Aksi yöndeki düşüncenin en saf hâlini ise aslında Sayın Ocak’ın yıllar içinde keskinleştirerek ifade ettiğini söylemek durumundayız. Ocak, 2009’da Bilecik’te düzenlenen Osmanlı İmparatorluğu’nun Kuruluş Meseleleri Sempozyumu’nda, Vefâî tarikatının ve Babaîlerin Osmanlı kuruluşunda fakihler, ahîler gibi birinci dereceden rol oynayan zümrelerden olduğunun ortaya çıktığı gözleminde bulunduktan sonra şöyle diyor:
“Bu gelişmenin tabii sonucu olarak, daha yakın zamanlara kadar bir Ahî olduğu kabul edilen Şeyh Edebalı’nın ise, Baba İlyas halifelerinden olması hasebiyle, aslında, bir Vefâî şeyhi olduğu görüldü. Hal böyle olunca, Edebalı’nın sadece yeğeni Ahi Hasan’dan dolayı bir Ahî reisi olduğu hakkındaki, eski kabulümüzü herhalde sorgulamamız gerekecektir. Zaten, Edebalı gerçekten bir ahi ise, kaynaklarda onun neden çok prestijli bu unvanla değil de “şeyh” unvanıyla anıldığı da cevap bekleyen bir başka sorudur.”
Evvela, sonuncu noktayı kolayca açıklayabiliriz sanıyorum çünkü “ahi” unvanının “şeyh”ten daha prestijli olduğunu gösteren herhangi bir veriye sahip değiliz. Bilâkis, zaviye işletenler arasındaki ahi bolluğuna göre şeyh unvanı taşıyanlar azınlıkta kalıyor. Saniyen, ahilik bir tarikat değildi ki ahi olarak anılanların kendilerine mahsus bir tarikat mensubiyeti de olmasın. Ahiliğin, Osmanlı beyliğinin kuruluşu döneminde ne anlama geldiğine şimdi girmeyelim, şehirlerde etkili olan ve fütüvvet ilkeleriyle hareket eden meslek teşekkülleri olduğu görüşü de her durumda doğru değildi. Barkan’ın dikkat çektiği gibi kırsal bölgelerde de ahiler vardı…

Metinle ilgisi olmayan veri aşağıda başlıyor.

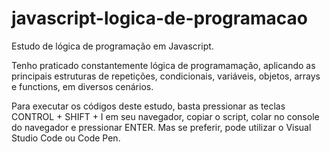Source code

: # javascript-logica-de-programacao
 Estudo de lógica de programação em Javascript.

Tenho praticado constantemente lógica de programamação, aplicando as principais estruturas de repetições, condicionais, variáveis, objetos, arrays e functions, em diversos cenários.

Para executar os códigos deste estudo, basta pressionar as teclas CONTROL + SHIFT + I em seu navegador, copiar o script, colar no console do navegador e pressionar ENTER.
Mas se preferir, pode utilizar o Visual Studio Code ou Code Pen.

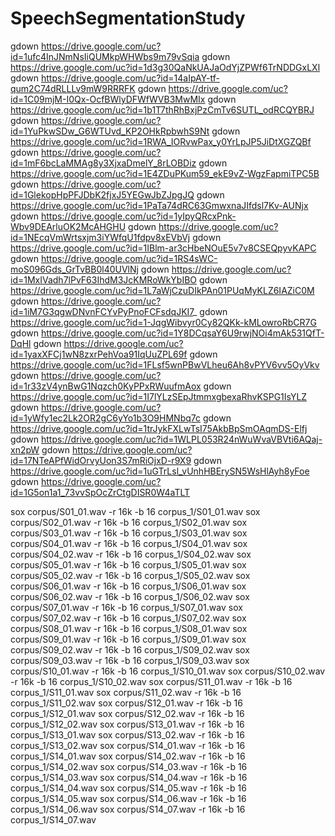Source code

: # SpeechSegmentationStudy

gdown https://drive.google.com/uc?id=1ufc4InJNmNsIiQUMkpWHWbs9m79vSqia
gdown https://drive.google.com/uc?id=1d3g30QaNkUAJaOdYjZPWf6TrNDDGxLXl
gdown https://drive.google.com/uc?id=14aIpAY-tf-qum2C74dRLLLv9mW9RRRFK
gdown https://drive.google.com/uc?id=1C09mjM-I0Qx-OcfBWlyDFWfWVB3MwMIx
gdown https://drive.google.com/uc?id=1b1T7thRhBxjPzCmTv6SUTL_odRCQYBRJ
gdown https://drive.google.com/uc?id=1YuPkwSDw_G6WTUvd_KP2OHkRpbwhS9Nt
gdown https://drive.google.com/uc?id=1RWA_IORvwPax_y0YrLpJP5JiDtXGZQBf
gdown https://drive.google.com/uc?id=1mF6bcLaMMAg8y3XjxaDmelY_8rLOBDiz
gdown https://drive.google.com/uc?id=1E4ZDuPKum59_ekE9vZ-WgzFapmiTPC5B
gdown https://drive.google.com/uc?id=1GlekopHpPFJDbK2fjxJ5YEGwJbZJpgJQ
gdown https://drive.google.com/uc?id=1PaTa74dRC63GmwxnaJIfdsl7Kv-AUNjx
gdown https://drive.google.com/uc?id=1yIpyQRcxPnk-Wbv9DEArluOK2McAHGHU
gdown https://drive.google.com/uc?id=1NEcqVmWrtsxjm3iYWfqU1fdpv8xEVbVj
gdown https://drive.google.com/uc?id=1IBlm-ar3cHbeNOuE5v7v8CSEQpyvKAPC
gdown https://drive.google.com/uc?id=1RS4sWC-moS096Gds_GrTvBB0l40UVlNj
gdown https://drive.google.com/uc?id=1MxIVadh7lPvF63IhdM3JcKMRoWkYbIBO
gdown https://drive.google.com/uc?id=1L7aWjCzuDIkPAn01PUqMyKLZ6IAZiC0M
gdown https://drive.google.com/uc?id=1iM7G3qgwDNvnFCYvPyPnoFCFsdqJKI7_
gdown https://drive.google.com/uc?id=1-JqgWibvyr0Cy82QKk-kMLowroRbCR7G
gdown https://drive.google.com/uc?id=1Y8DCqsaY6U9rwjNOi4mAk531QfT-DqHl
gdown https://drive.google.com/uc?id=1yaxXFCj1wN8zxrPehVoa91IqUuZPL69f
gdown https://drive.google.com/uc?id=1FLsf5wnPBwVLheu6Ah8vPYV6vv5OyVkv
gdown https://drive.google.com/uc?id=1r33zV4ynBwG1Nqzch0KyPPxRWuufmAox
gdown https://drive.google.com/uc?id=1I7lYLzSEpJtmmxgbexaRhvKSPG1IsYLZ
gdown https://drive.google.com/uc?id=1yWfy1ec2Lk2OR2gC6yYo1b3O9HMNbq7c
gdown https://drive.google.com/uc?id=1trJykFXLwTsI75AkbBpSmOAqmDS-Elfj
gdown https://drive.google.com/uc?id=1WLPL053R24nWuWvaVBVti6AQaj-xn2pW
gdown https://drive.google.com/uc?id=17NTeAPfWidOrvyUon3S7mRiOjxD-r9X9
gdown https://drive.google.com/uc?id=1uGTrLsl_vUnhHBErySN5WsHlAyh8yFoe
gdown https://drive.google.com/uc?id=1G5on1a1_73vvSpOcZrCtgDISR0W4aTLT

sox corpus/S01_01.wav -r 16k -b 16 corpus_1/S01_01.wav
sox corpus/S02_01.wav -r 16k -b 16 corpus_1/S02_01.wav
sox corpus/S03_01.wav -r 16k -b 16 corpus_1/S03_01.wav
sox corpus/S04_01.wav -r 16k -b 16 corpus_1/S04_01.wav
sox corpus/S04_02.wav -r 16k -b 16 corpus_1/S04_02.wav
sox corpus/S05_01.wav -r 16k -b 16 corpus_1/S05_01.wav
sox corpus/S05_02.wav -r 16k -b 16 corpus_1/S05_02.wav
sox corpus/S06_01.wav -r 16k -b 16 corpus_1/S06_01.wav
sox corpus/S06_02.wav -r 16k -b 16 corpus_1/S06_02.wav
sox corpus/S07_01.wav -r 16k -b 16 corpus_1/S07_01.wav
sox corpus/S07_02.wav -r 16k -b 16 corpus_1/S07_02.wav
sox corpus/S08_01.wav -r 16k -b 16 corpus_1/S08_01.wav
sox corpus/S09_01.wav -r 16k -b 16 corpus_1/S09_01.wav
sox corpus/S09_02.wav -r 16k -b 16 corpus_1/S09_02.wav
sox corpus/S09_03.wav -r 16k -b 16 corpus_1/S09_03.wav
sox corpus/S10_01.wav -r 16k -b 16 corpus_1/S10_01.wav
sox corpus/S10_02.wav -r 16k -b 16 corpus_1/S10_02.wav
sox corpus/S11_01.wav -r 16k -b 16 corpus_1/S11_01.wav
sox corpus/S11_02.wav -r 16k -b 16 corpus_1/S11_02.wav
sox corpus/S12_01.wav -r 16k -b 16 corpus_1/S12_01.wav
sox corpus/S12_02.wav -r 16k -b 16 corpus_1/S12_02.wav
sox corpus/S13_01.wav -r 16k -b 16 corpus_1/S13_01.wav
sox corpus/S13_02.wav -r 16k -b 16 corpus_1/S13_02.wav
sox corpus/S14_01.wav -r 16k -b 16 corpus_1/S14_01.wav
sox corpus/S14_02.wav -r 16k -b 16 corpus_1/S14_02.wav
sox corpus/S14_03.wav -r 16k -b 16 corpus_1/S14_03.wav
sox corpus/S14_04.wav -r 16k -b 16 corpus_1/S14_04.wav
sox corpus/S14_05.wav -r 16k -b 16 corpus_1/S14_05.wav
sox corpus/S14_06.wav -r 16k -b 16 corpus_1/S14_06.wav
sox corpus/S14_07.wav -r 16k -b 16 corpus_1/S14_07.wav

Aslında, Barkan’ın gördüğü çok sayıdaki kayıt içinde herhangi bir şekilde bir tarikat aidiyetinden bahis olanların sayısı çok azdır. Bu bağlamda, tahrir kaydında Edebâli’nin de hangi tarikata mensup olduğu belirtilmemiştir, sadece “Ede Şeyh” olarak geçiyor. Yalnızca ahi olarak kaydedilen başkalarının da pekâlâ, üstelik farklı tarikatlara üyelikleri olabilirdi. Kısacası, ahi olmayı tarikat mensubiyetine engel, tarikat üyeliğini de ahi olmayı dışlar bir şekilde göremeyiz gibime geliyor.